[Data extracted from a collection]
== == ==

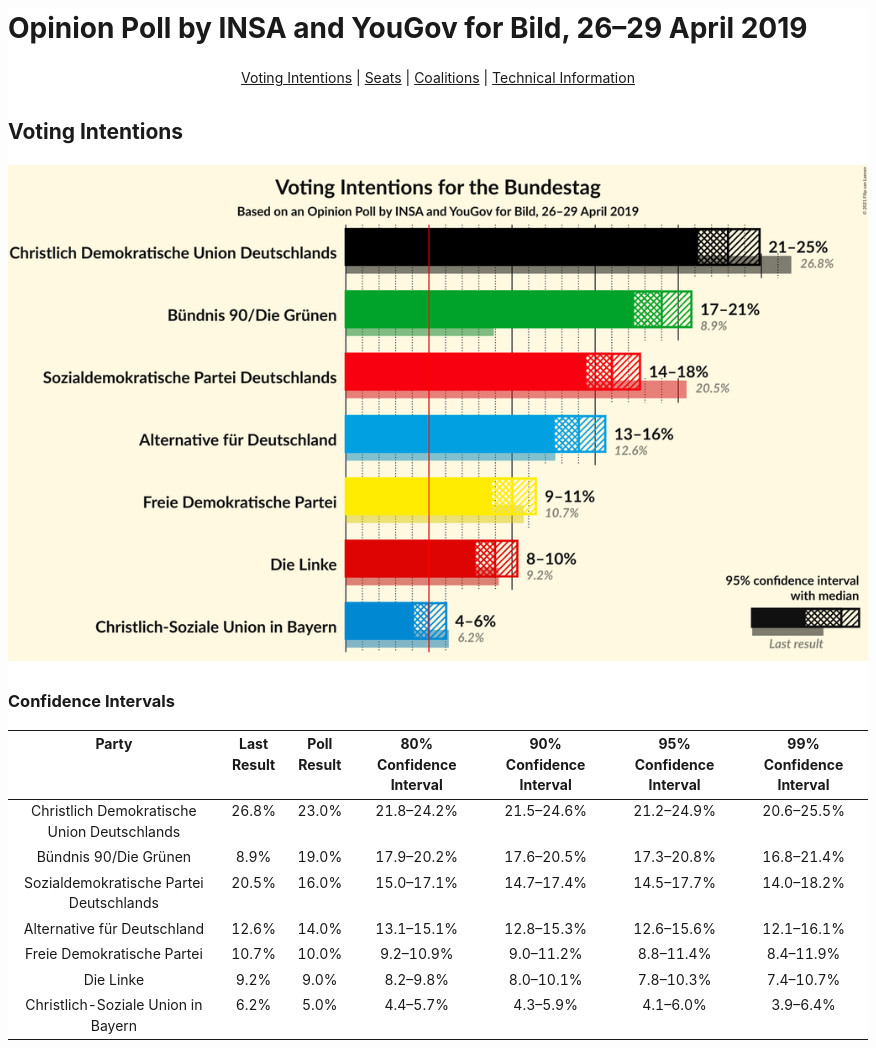 # Opinion Poll by INSA and YouGov for Bild, 26–29 April 2019

<p align="center"><a href="#voting-intentions">Voting Intentions</a> | <a href="#seats">Seats</a> | <a href="#coalitions">Coalitions</a> | <a href="#technical-information">Technical Information</a></p>

## Voting Intentions

![Graph with voting intentions not yet produced](2019-04-29-INSAandYouGov.png "Voting Intentions")

### Confidence Intervals

| Party | Last Result | Poll Result | 80% Confidence Interval | 90% Confidence Interval | 95% Confidence Interval | 99% Confidence Interval |
|:-----:|:-----------:|:-----------:|:-----------------------:|:-----------------------:|:-----------------------:|:-----------------------:|
| Christlich Demokratische Union Deutschlands | 26.8% | 23.0% | 21.8–24.2% |21.5–24.6% |21.2–24.9% |20.6–25.5% |
| Bündnis 90/Die Grünen | 8.9% | 19.0% | 17.9–20.2% |17.6–20.5% |17.3–20.8% |16.8–21.4% |
| Sozialdemokratische Partei Deutschlands | 20.5% | 16.0% | 15.0–17.1% |14.7–17.4% |14.5–17.7% |14.0–18.2% |
| Alternative für Deutschland | 12.6% | 14.0% | 13.1–15.1% |12.8–15.3% |12.6–15.6% |12.1–16.1% |
| Freie Demokratische Partei | 10.7% | 10.0% | 9.2–10.9% |9.0–11.2% |8.8–11.4% |8.4–11.9% |
| Die Linke | 9.2% | 9.0% | 8.2–9.8% |8.0–10.1% |7.8–10.3% |7.4–10.7% |
| Christlich-Soziale Union in Bayern | 6.2% | 5.0% | 4.4–5.7% |4.3–5.9% |4.1–6.0% |3.9–6.4% |
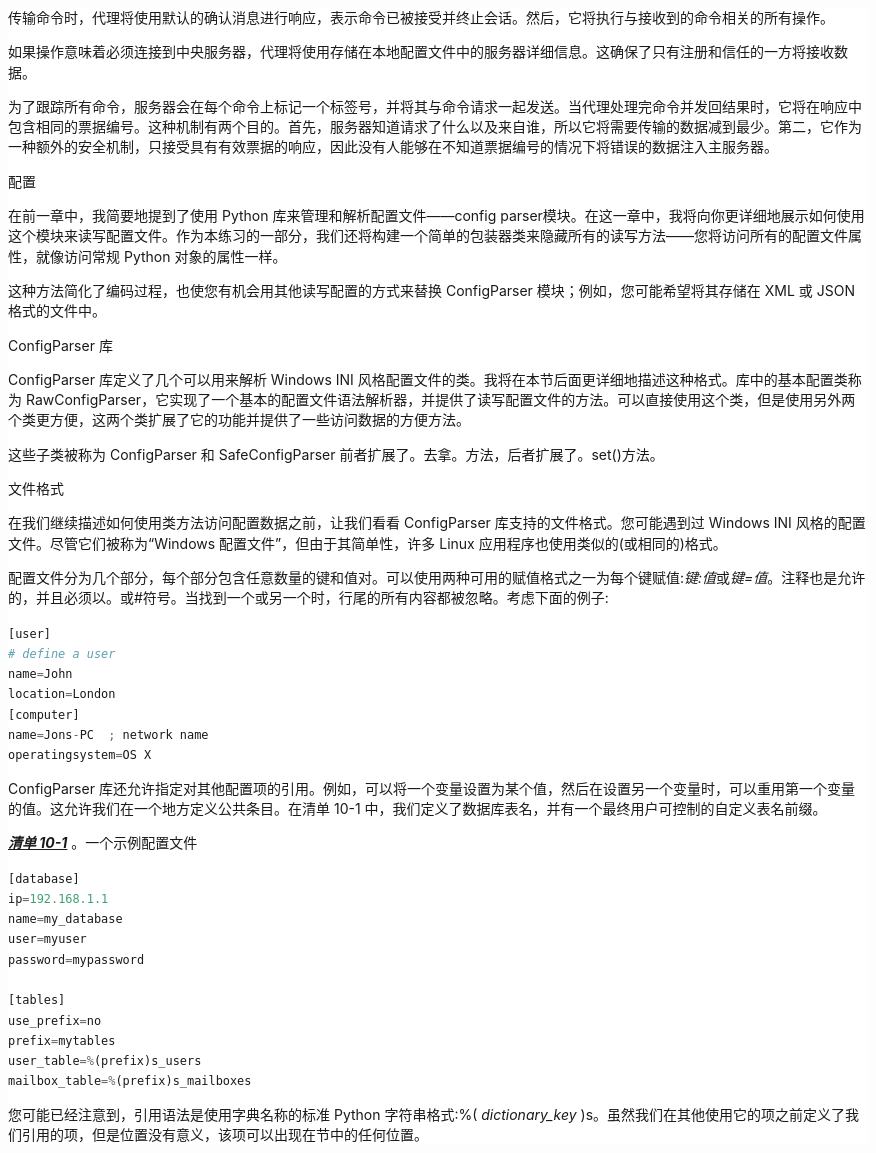 传输命令时，代理将使用默认的确认消息进行响应，表示命令已被接受并终止会话。然后，它将执行与接收到的命令相关的所有操作。

如果操作意味着必须连接到中央服务器，代理将使用存储在本地配置文件中的服务器详细信息。这确保了只有注册和信任的一方将接收数据。

为了跟踪所有命令，服务器会在每个命令上标记一个标签号，并将其与命令请求一起发送。当代理处理完命令并发回结果时，它将在响应中包含相同的票据编号。这种机制有两个目的。首先，服务器知道请求了什么以及来自谁，所以它将需要传输的数据减到最少。第二，它作为一种额外的安全机制，只接受具有有效票据的响应，因此没有人能够在不知道票据编号的情况下将错误的数据注入主服务器。

配置

在前一章中，我简要地提到了使用 Python 库来管理和解析配置文件——config parser模块。在这一章中，我将向你更详细地展示如何使用这个模块来读写配置文件。作为本练习的一部分，我们还将构建一个简单的包装器类来隐藏所有的读写方法——您将访问所有的配置文件属性，就像访问常规 Python 对象的属性一样。

这种方法简化了编码过程，也使您有机会用其他读写配置的方式来替换 ConfigParser 模块；例如，您可能希望将其存储在 XML 或 JSON 格式的文件中。

ConfigParser 库

ConfigParser 库定义了几个可以用来解析 Windows INI 风格配置文件的类。我将在本节后面更详细地描述这种格式。库中的基本配置类称为 RawConfigParser，它实现了一个基本的配置文件语法解析器，并提供了读写配置文件的方法。可以直接使用这个类，但是使用另外两个类更方便，这两个类扩展了它的功能并提供了一些访问数据的方便方法。

这些子类被称为 ConfigParser 和 SafeConfigParser 前者扩展了。去拿。方法，后者扩展了。set()方法。

文件格式

在我们继续描述如何使用类方法访问配置数据之前，让我们看看 ConfigParser 库支持的文件格式。您可能遇到过 Windows INI 风格的配置文件。尽管它们被称为“Windows 配置文件”，但由于其简单性，许多 Linux 应用程序也使用类似的(或相同的)格式。

配置文件分为几个部分，每个部分包含任意数量的键和值对。可以使用两种可用的赋值格式之一为每个键赋值:*键:值*或*键=值*。注释也是允许的，并且必须以。或#符号。当找到一个或另一个时，行尾的所有内容都被忽略。考虑下面的例子:

```py
[user]
# define a user
name=John
location=London
[computer]
name=Jons-PC  ; network name
operatingsystem=OS X
```

ConfigParser 库还允许指定对其他配置项的引用。例如，可以将一个变量设置为某个值，然后在设置另一个变量时，可以重用第一个变量的值。这允许我们在一个地方定义公共条目。在清单 10-1 中，我们定义了数据库表名，并有一个最终用户可控制的自定义表名前缀。

[***清单 10-1***](#_list1) 。一个示例配置文件

```py
[database]
ip=192.168.1.1
name=my_database
user=myuser
password=mypassword

[tables]
use_prefix=no
prefix=mytables
user_table=%(prefix)s_users
mailbox_table=%(prefix)s_mailboxes
```

您可能已经注意到，引用语法是使用字典名称的标准 Python 字符串格式:%( *dictionary_key* )s。虽然我们在其他使用它的项之前定义了我们引用的项，但是位置没有意义，该项可以出现在节中的任何位置。
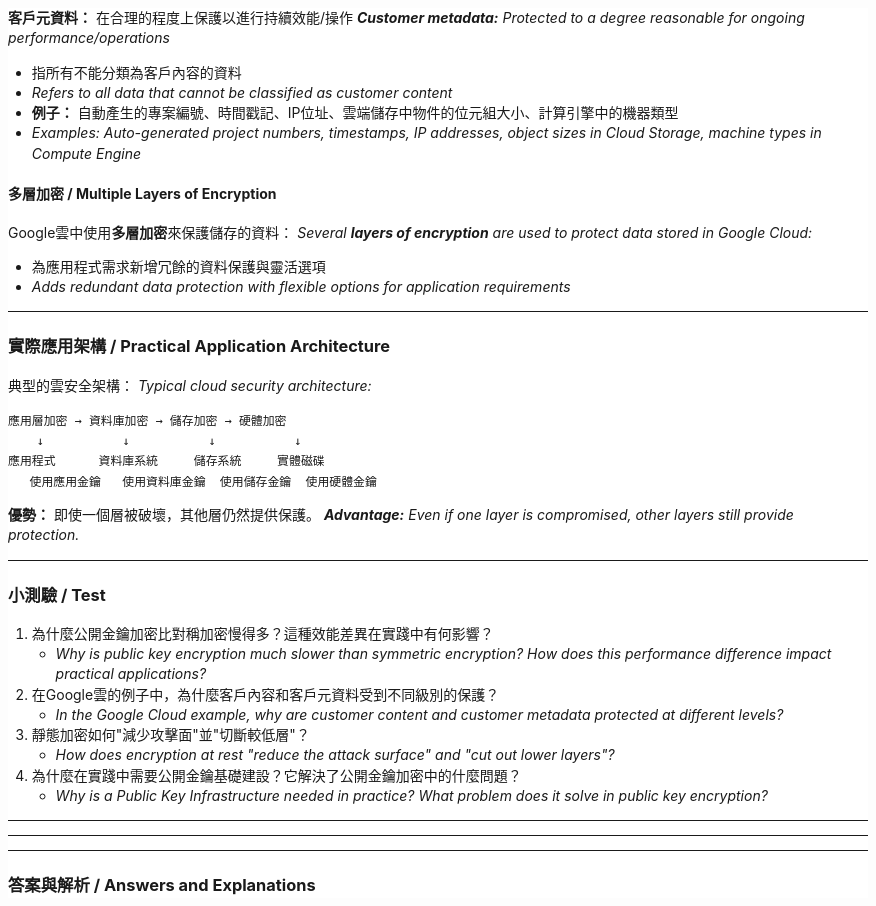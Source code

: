 **客戶元資料：** 在合理的程度上保護以進行持續效能/操作
***Customer metadata:** Protected to a degree reasonable for ongoing performance/operations*
*   指所有不能分類為客戶內容的資料
*   *Refers to all data that cannot be classified as customer content*
*   **例子：** 自動產生的專案編號、時間戳記、IP位址、雲端儲存中物件的位元組大小、計算引擎中的機器類型
*   *Examples: Auto-generated project numbers, timestamps, IP addresses, object sizes in Cloud Storage, machine types in Compute Engine*

#### **多層加密 / Multiple Layers of Encryption**
Google雲中使用**多層加密**來保護儲存的資料：
*Several **layers of encryption** are used to protect data stored in Google Cloud:*
*   為應用程式需求新增冗餘的資料保護與靈活選項
*   *Adds redundant data protection with flexible options for application requirements*

---

### **實際應用架構 / Practical Application Architecture**

典型的雲安全架構：
*Typical cloud security architecture:*

```
應用層加密 → 資料庫加密 → 儲存加密 → 硬體加密
    ↓           ↓           ↓           ↓
應用程式      資料庫系統     儲存系統     實體磁碟
   使用應用金鑰   使用資料庫金鑰  使用儲存金鑰  使用硬體金鑰
```

**優勢：** 即使一個層被破壞，其他層仍然提供保護。
***Advantage:** Even if one layer is compromised, other layers still provide protection.*

---

### 小測驗 / Test

1.  為什麼公開金鑰加密比對稱加密慢得多？這種效能差異在實踐中有何影響？
    *   *Why is public key encryption much slower than symmetric encryption? How does this performance difference impact practical applications?*
2.  在Google雲的例子中，為什麼客戶內容和客戶元資料受到不同級別的保護？
    *   *In the Google Cloud example, why are customer content and customer metadata protected at different levels?*
3.  靜態加密如何"減少攻擊面"並"切斷較低層"？
    *   *How does encryption at rest "reduce the attack surface" and "cut out lower layers"?*
4.  為什麼在實踐中需要公開金鑰基礎建設？它解決了公開金鑰加密中的什麼問題？
    *   *Why is a Public Key Infrastructure needed in practice? What problem does it solve in public key encryption?*

---
---
---

### 答案與解析 / Answers and Explanations
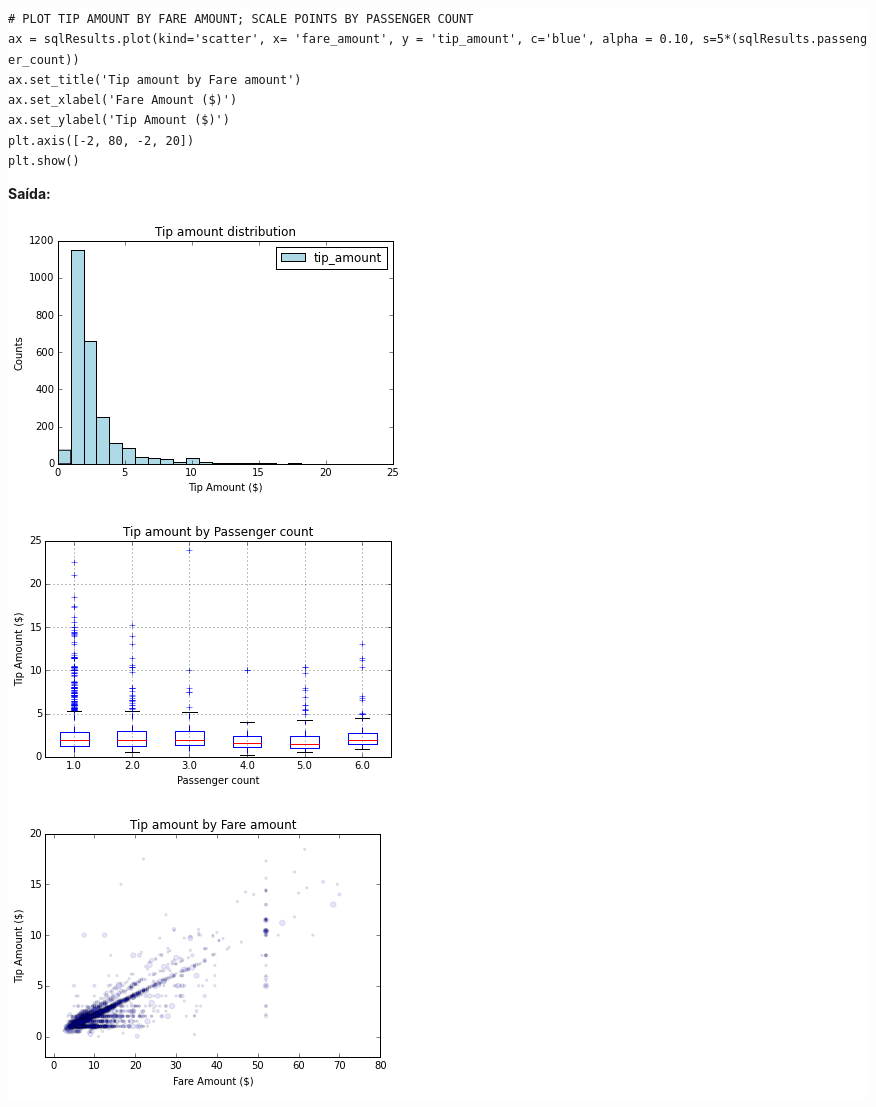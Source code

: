     # PLOT TIP AMOUNT BY FARE AMOUNT; SCALE POINTS BY PASSENGER COUNT
    ax = sqlResults.plot(kind='scatter', x= 'fare_amount', y = 'tip_amount', c='blue', alpha = 0.10, s=5*(sqlResults.passenger_count))
    ax.set_title('Tip amount by Fare amount')
    ax.set_xlabel('Fare Amount ($)')
    ax.set_ylabel('Tip Amount ($)')
    plt.axis([-2, 80, -2, 20])
    plt.show()


**Saída:**

![Dica quantidade histograma](./media/machine-learning-data-science-process-scala-walkthrough/plot-tip-amount-histogram.png)

![Dica quantidade por contagem de passageiro](./media/machine-learning-data-science-process-scala-walkthrough/plot-tip-amount-by-passenger-count.png)

![Dica quantidade pelo valor de passagens](./media/machine-learning-data-science-process-scala-walkthrough/plot-tip-amount-by-fare-amount.png)
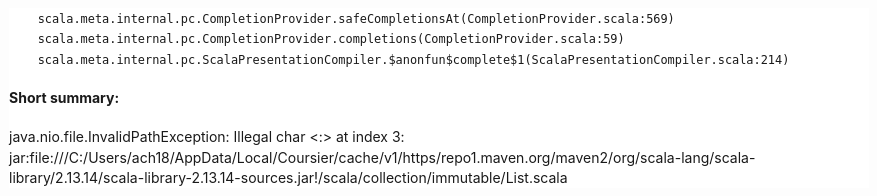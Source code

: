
 ```
	scala.meta.internal.pc.CompletionProvider.safeCompletionsAt(CompletionProvider.scala:569)
	scala.meta.internal.pc.CompletionProvider.completions(CompletionProvider.scala:59)
	scala.meta.internal.pc.ScalaPresentationCompiler.$anonfun$complete$1(ScalaPresentationCompiler.scala:214)
```
#### Short summary: 

java.nio.file.InvalidPathException: Illegal char <:> at index 3: jar:file:///C:/Users/ach18/AppData/Local/Coursier/cache/v1/https/repo1.maven.org/maven2/org/scala-lang/scala-library/2.13.14/scala-library-2.13.14-sources.jar!/scala/collection/immutable/List.scala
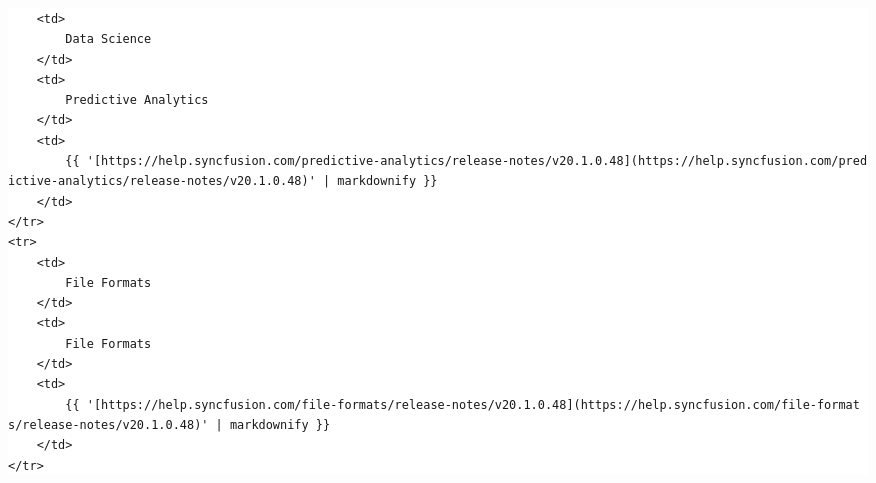         <td>
            Data Science
        </td>
        <td>
            Predictive Analytics
        </td>
        <td>
            {{ '[https://help.syncfusion.com/predictive-analytics/release-notes/v20.1.0.48](https://help.syncfusion.com/predictive-analytics/release-notes/v20.1.0.48)' | markdownify }}
        </td>
    </tr>
    <tr>
        <td>
            File Formats
        </td>
        <td>
            File Formats
        </td>
        <td>
            {{ '[https://help.syncfusion.com/file-formats/release-notes/v20.1.0.48](https://help.syncfusion.com/file-formats/release-notes/v20.1.0.48)' | markdownify }}
        </td>
    </tr>
</table>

== == ==

▸ Problem to solve
Which lines of the records contain the word "Confidence"? Copy each of them.

▸ Exercise output
### Confidence Intervals
| Party | Last Result | Poll Result | 80% Confidence Interval | 90% Confidence Interval | 95% Confidence Interval | 99% Confidence Interval |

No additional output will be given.